Untangling object recognition: How does the visual system achieve
“invariant” object representation.
James DiCarlo
DiCarlo Lab, McGovern Institute for Brain Research, MIT
Although object recognition is fundamental to our behavior and seemingly effortless, it is a
remarkably challenging computational problem because the visual system must somehow
tolerate tremendous image variation produced by different views of each object
(the“invariance” problem). To understand how the primate brain accomplishes this
remarkable feat, we must understand how sensory input is transformed from an initial
neuronal population representation (a photograph on the retina), to a new, remarkably
powerful form of neuronal population representation at the highest level of the primate ventral
visual stream (inferior temporal cortex, IT).
In this talk, I will review our results on the ability of the IT population representation to support
position-, scale- and clutter- tolerant recognition. I will present a geometric perspective for
thinking about how this ventral visual stream constructs this representation (“untangling”
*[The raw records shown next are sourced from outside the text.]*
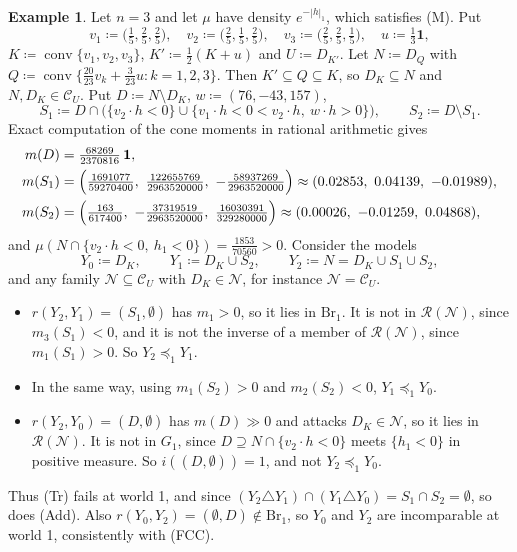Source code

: \documentclass[11pt]{article}
\newcommand{\one}{\mathbf{1}}
\newcommand{\CC}{\mathcal{C}}
\newcommand{\NN}{\mathcal{N}}
\newcommand{\RR}{\mathcal{R}}
\newcommand{\Br}{\mathrm{Br}}
\DeclareMathOperator{\conv}{conv}
\theoremstyle{plain}
\theoremstyle{definition}
\newtheorem{example}[theorem]{Example}
\theoremstyle{remark}
\begin{document}
\begin{example}\label{ex:add}
Let $n=3$ and let $\mu$ have density $e^{-|h|_1}$, which satisfies (M). Put
\[
  v_1\coloneqq\bigl(\tfrac15,\tfrac25,\tfrac25\bigr),\quad
  v_2\coloneqq\bigl(\tfrac25,\tfrac15,\tfrac25\bigr),\quad
  v_3\coloneqq\bigl(\tfrac25,\tfrac25,\tfrac15\bigr),\quad
  u\coloneqq\tfrac13\one,
\]
$K\coloneqq\conv\{v_1,v_2,v_3\}$, $K'\coloneqq\tfrac12(K+u)$ and $U\coloneqq D_{K'}$. Let
$N\coloneqq D_Q$ with $Q\coloneqq\conv\{\tfrac{20}{23}v_k+\tfrac3{23}u:k=1,2,3\}$. Then
$K'\subseteq Q\subseteq K$, so $D_K\subseteq N$ and $N,D_K\in\CC_U$. Put
$D\coloneqq N\setminus D_K$, $w\coloneqq(76,-43,157)$,
\[
  S_1\coloneqq D\cap\bigl(\{v_2\cdot h<0\}\cup\{v_1\cdot h<0<v_2\cdot h,\ w\cdot h>0\}
  \bigr),\qquad S_2\coloneqq D\setminus S_1 .
\]
Exact computation of the cone moments in rational arithmetic gives
\begin{align*}
  m(D)&=\tfrac{68269}{2370816}\,\one,\\
  m(S_1)&=\Bigl(\tfrac{1691077}{59270400},\ \tfrac{122655769}{2963520000},\
  -\tfrac{58937269}{2963520000}\Bigr)\approx(0.02853,\ 0.04139,\ -0.01989),\\
  m(S_2)&=\Bigl(\tfrac{163}{617400},\ -\tfrac{37319519}{2963520000},\
  \tfrac{16030391}{329280000}\Bigr)\approx(0.00026,\ -0.01259,\ 0.04868),
\end{align*}
and $\mu(N\cap\{v_2\cdot h<0,\ h_1<0\})=\tfrac{1853}{70560}>0$. Consider the models
\[
  Y_0\coloneqq D_K,\qquad Y_1\coloneqq D_K\cup S_2,\qquad Y_2\coloneqq N=D_K\cup S_1\cup
  S_2 ,
\]
and any family $\NN\subseteq\CC_U$ with $D_K\in\NN$, for instance $\NN=\CC_U$.
\begin{itemize}
  \item $r(Y_2,Y_1)=(S_1,\emptyset)$ has $m_1>0$, so it lies in $\Br_1$. It is not in
  $\RR(\NN)$, since $m_3(S_1)<0$, and it is not the inverse of a member of $\RR(\NN)$,
  since $m_1(S_1)>0$. So $Y_2\preceq_1Y_1$.
  \item In the same way, using $m_1(S_2)>0$ and $m_2(S_2)<0$, $Y_1\preceq_1Y_0$.
  \item $r(Y_2,Y_0)=(D,\emptyset)$ has $m(D)\gg0$ and attacks $D_K\in\NN$, so it lies in
  $\RR(\NN)$. It is not in $G_1$, since $D\supseteq N\cap\{v_2\cdot h<0\}$ meets
  $\{h_1<0\}$ in positive measure. So $i((D,\emptyset))=1$, and not $Y_2\preceq_1Y_0$.
\end{itemize}
Thus (Tr) fails at world 1, and since $(Y_2\triangle Y_1)\cap(Y_1\triangle Y_0)=S_1\cap
S_2=\emptyset$, so does (Add). Also $r(Y_0,Y_2)=(\emptyset,D)\notin\Br_1$, so $Y_0$ and
$Y_2$ are incomparable at world 1, consistently with (FCC).
\end{example}
\end{document}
object manifolds). Finally, I will show our recent neurophysiological and psychophysical
results that suggest that this untangling is driven by the spatiotemporal statistics of
unsupervised natural visual experience. Our longterm goal is to use the understanding of this
biological computation to inspire artificial vision systems, to aid the development of visual
prosthetics, to provide guidance to molecular approaches to repair lost brain function,
and to obtain deep insight into how the brain represents sensory information in a way that is
highly suited for cognition and action.